## Task details:
Note each line of the entries that includes "Product". Then copy those lines.

#### Supplied data ####

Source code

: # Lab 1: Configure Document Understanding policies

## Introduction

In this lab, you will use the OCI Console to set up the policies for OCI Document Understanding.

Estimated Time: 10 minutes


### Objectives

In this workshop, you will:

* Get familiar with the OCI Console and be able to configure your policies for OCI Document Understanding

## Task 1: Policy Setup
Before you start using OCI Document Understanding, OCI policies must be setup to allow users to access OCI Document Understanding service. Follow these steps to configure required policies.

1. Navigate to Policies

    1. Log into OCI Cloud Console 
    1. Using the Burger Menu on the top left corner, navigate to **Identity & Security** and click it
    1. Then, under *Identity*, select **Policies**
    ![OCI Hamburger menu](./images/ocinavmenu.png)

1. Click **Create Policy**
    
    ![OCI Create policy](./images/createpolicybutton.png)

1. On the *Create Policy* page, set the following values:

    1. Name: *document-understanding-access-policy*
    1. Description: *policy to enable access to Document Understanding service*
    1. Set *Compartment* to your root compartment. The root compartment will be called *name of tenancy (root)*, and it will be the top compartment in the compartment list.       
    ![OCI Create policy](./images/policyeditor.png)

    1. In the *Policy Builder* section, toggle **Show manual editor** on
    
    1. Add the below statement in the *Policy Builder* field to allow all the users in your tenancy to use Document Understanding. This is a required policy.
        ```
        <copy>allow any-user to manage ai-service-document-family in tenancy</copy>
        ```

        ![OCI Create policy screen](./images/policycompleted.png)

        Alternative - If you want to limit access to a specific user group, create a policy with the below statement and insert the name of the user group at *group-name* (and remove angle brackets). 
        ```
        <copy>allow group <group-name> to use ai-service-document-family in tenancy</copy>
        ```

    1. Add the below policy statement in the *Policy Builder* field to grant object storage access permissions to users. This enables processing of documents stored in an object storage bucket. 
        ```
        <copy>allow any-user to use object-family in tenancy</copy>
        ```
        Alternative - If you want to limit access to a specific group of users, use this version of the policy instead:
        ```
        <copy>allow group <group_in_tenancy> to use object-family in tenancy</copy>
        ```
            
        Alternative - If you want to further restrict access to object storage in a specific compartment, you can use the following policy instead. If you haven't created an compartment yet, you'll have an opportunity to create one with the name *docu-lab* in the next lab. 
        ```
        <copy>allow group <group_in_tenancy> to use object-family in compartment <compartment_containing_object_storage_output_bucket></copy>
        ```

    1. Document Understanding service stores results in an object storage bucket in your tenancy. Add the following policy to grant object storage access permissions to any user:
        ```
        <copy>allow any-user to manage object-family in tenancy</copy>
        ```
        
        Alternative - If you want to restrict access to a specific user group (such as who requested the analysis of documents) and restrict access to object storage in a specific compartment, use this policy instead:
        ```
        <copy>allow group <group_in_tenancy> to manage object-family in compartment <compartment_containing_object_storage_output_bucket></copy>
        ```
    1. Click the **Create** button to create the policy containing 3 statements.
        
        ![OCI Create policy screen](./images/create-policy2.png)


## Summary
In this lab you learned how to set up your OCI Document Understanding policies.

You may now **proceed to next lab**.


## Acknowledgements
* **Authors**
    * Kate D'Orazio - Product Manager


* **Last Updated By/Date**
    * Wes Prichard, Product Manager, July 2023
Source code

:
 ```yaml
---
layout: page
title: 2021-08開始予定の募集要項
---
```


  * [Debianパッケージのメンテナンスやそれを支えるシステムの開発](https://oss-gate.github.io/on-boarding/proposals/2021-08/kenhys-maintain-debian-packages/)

####

## Reply to the task:
    * Kate D'Orazio - Product Manager
    * Wes Prichard, Product Manager, July 2023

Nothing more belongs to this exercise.